I've said it a hundred times before, we need to let India annex Pakistan with extreme prejudice.


----------



## AWP (Sep 17, 2011)

Does anyone who follows this not see the writing on the wall? Certainly the Taliban and HQN do, I'd like to think most everyone can see it.
The ISI is setting up the HQN and TB to have a head-to-head, winner-takes-all-and-becomes-our-proxy fight between those two. PK is hedging bets in ways that would make bookies in Vegas proud. Back the US/ Afghan coalition, back the HQN, back the TB, curry a little favor with Iran.....they are covering all of the bases possible.

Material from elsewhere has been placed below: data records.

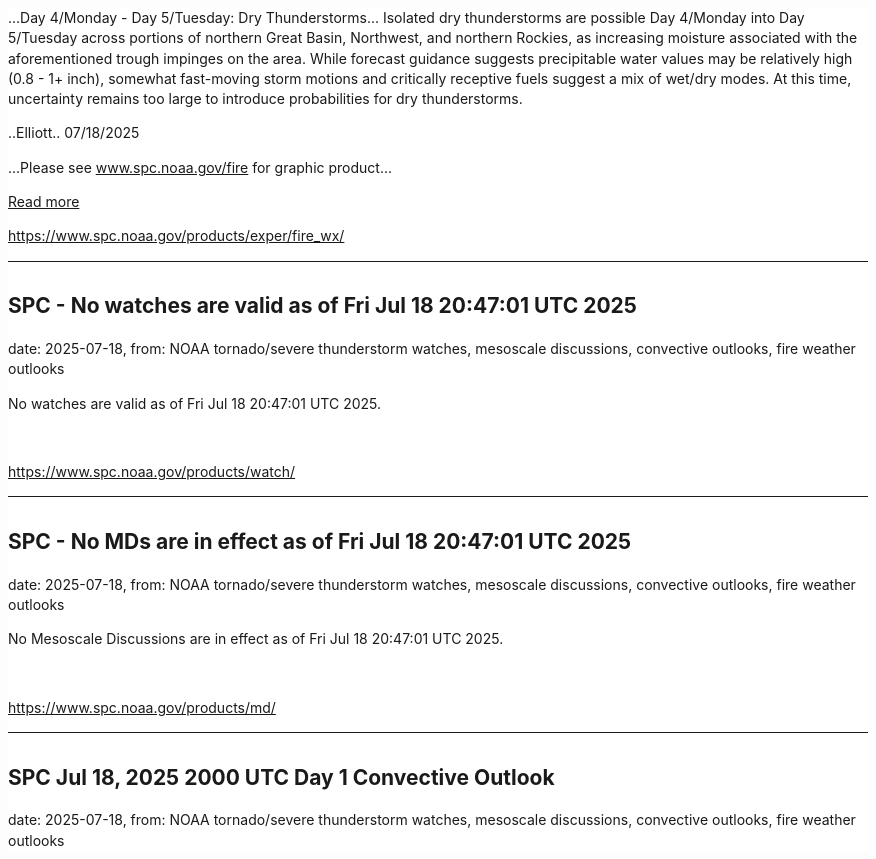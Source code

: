 ...Day 4/Monday - Day 5/Tuesday: Dry Thunderstorms...
Isolated dry thunderstorms are possible Day 4/Monday into Day
5/Tuesday across portions of northern Great Basin, Northwest, and
northern Rockies, as increasing moisture associated with the
aforementioned trough impinges on the area. While forecast guidance
suggests precipitable water values may be relatively high (0.8 - 1+
inch), somewhat fast-moving storm motions and critically receptive
fuels suggest a mix of wet/dry modes. At this time, uncertainty
remains too large to introduce probabilities for dry thunderstorms.

..Elliott.. 07/18/2025

...Please see www.spc.noaa.gov/fire for graphic product...

</pre>
<a href="https://www.spc.noaa.gov/products/exper/fire_wx/">Read more</a>
 

<br> 

<https://www.spc.noaa.gov/products/exper/fire_wx/>

---

## SPC - No watches are valid as of Fri Jul 18 20:47:01 UTC 2025

date: 2025-07-18, from: NOAA tornado/severe thunderstorm watches, mesoscale discussions, convective outlooks, fire weather outlooks

No watches are valid as of Fri Jul 18 20:47:01 UTC 2025. 

<br> 

<https://www.spc.noaa.gov/products/watch/>

---

## SPC - No MDs are in effect as of Fri Jul 18 20:47:01 UTC 2025

date: 2025-07-18, from: NOAA tornado/severe thunderstorm watches, mesoscale discussions, convective outlooks, fire weather outlooks

No Mesoscale Discussions are in effect as of Fri Jul 18 20:47:01 UTC 2025. 

<br> 

<https://www.spc.noaa.gov/products/md/>

---

## SPC Jul 18, 2025 2000 UTC Day 1 Convective Outlook

date: 2025-07-18, from: NOAA tornado/severe thunderstorm watches, mesoscale discussions, convective outlooks, fire weather outlooks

The HQN was one of the Big 7 or Peshawar 7 during the Soviet era. Little known fact about the brave/ poor/ oppressed/ freedom loving Afghans fighting the big, bad Soviet wolf: the Afghans hate each other. There are numerous documented cases of them fighting each other during a battle with the Soviets, a little 1 v 1 v 1 in the 80's. When the Soviets left? Same thing.

PK and the ISI are playing everyone against everyone for the right to be their puppet.

And Sirajewddin's (I just like spelling it like that) comments about how they no longer have sanctuaries in PK: does anyone believe that for a second? These are not the droids you are looking for.....


----------



## Marauder06 (Sep 17, 2011)

Haqqani who?  Sorry, never heard of them.  Haqqani... isn't that the the name of the PK ambassador to the US?

I think the HQN would be happy with Paktia, Paktika, and Khowst and a couple of cabinet-level positions in the TB government, which will go back into effect... right about the time we pull our troops out.

Sirajewddin, lol.


----------



## fox1371 (Sep 17, 2011)

Ummmm no shit???


----------